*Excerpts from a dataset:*

____

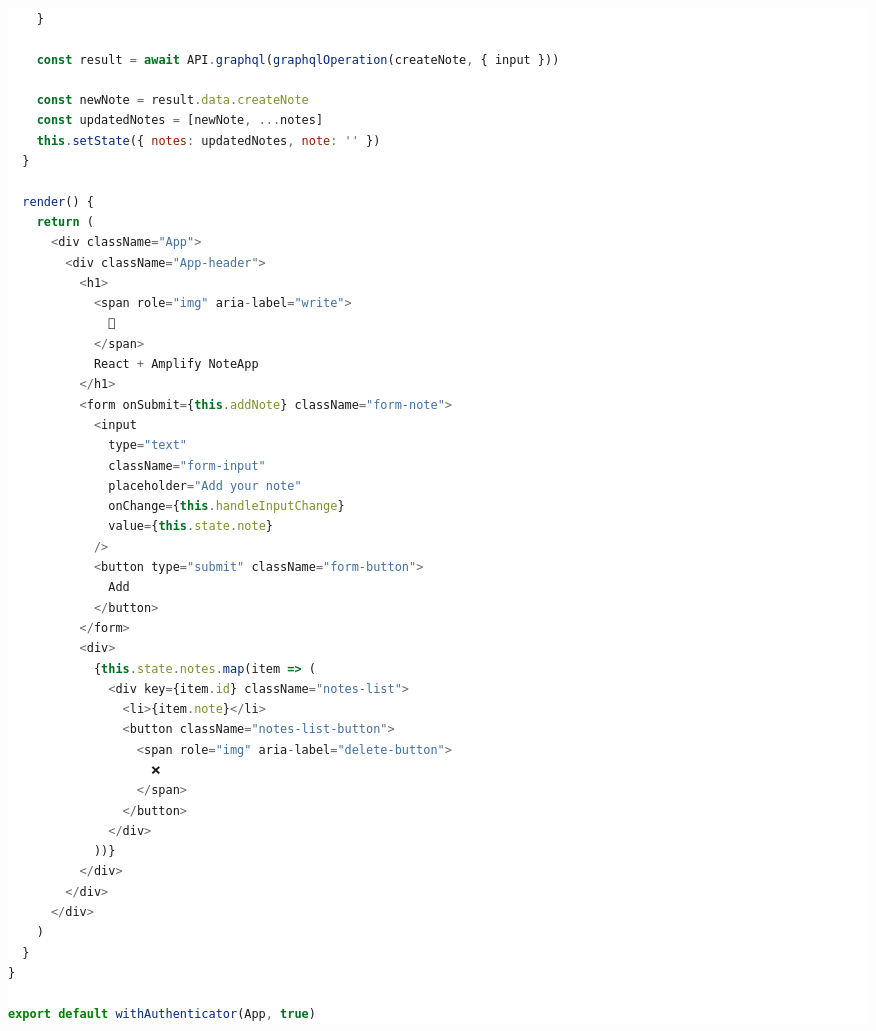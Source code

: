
 ```js
    }

    const result = await API.graphql(graphqlOperation(createNote, { input }))

    const newNote = result.data.createNote
    const updatedNotes = [newNote, ...notes]
    this.setState({ notes: updatedNotes, note: '' })
  }

  render() {
    return (
      <div className="App">
        <div className="App-header">
          <h1>
            <span role="img" aria-label="write">
              📝
            </span>
            React + Amplify NoteApp
          </h1>
          <form onSubmit={this.addNote} className="form-note">
            <input
              type="text"
              className="form-input"
              placeholder="Add your note"
              onChange={this.handleInputChange}
              value={this.state.note}
            />
            <button type="submit" className="form-button">
              Add
            </button>
          </form>
          <div>
            {this.state.notes.map(item => (
              <div key={item.id} className="notes-list">
                <li>{item.note}</li>
                <button className="notes-list-button">
                  <span role="img" aria-label="delete-button">
                    ❌
                  </span>
                </button>
              </div>
            ))}
          </div>
        </div>
      </div>
    )
  }
}

export default withAuthenticator(App, true)
```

____

*WHAT IS REQUIRED:*
Copy each line of the preceding data that contains the string "newNote".

*SOLUTION TO THE PROBLEM:*
    const newNote = result.data.createNote
    const updatedNotes = [newNote, ...notes]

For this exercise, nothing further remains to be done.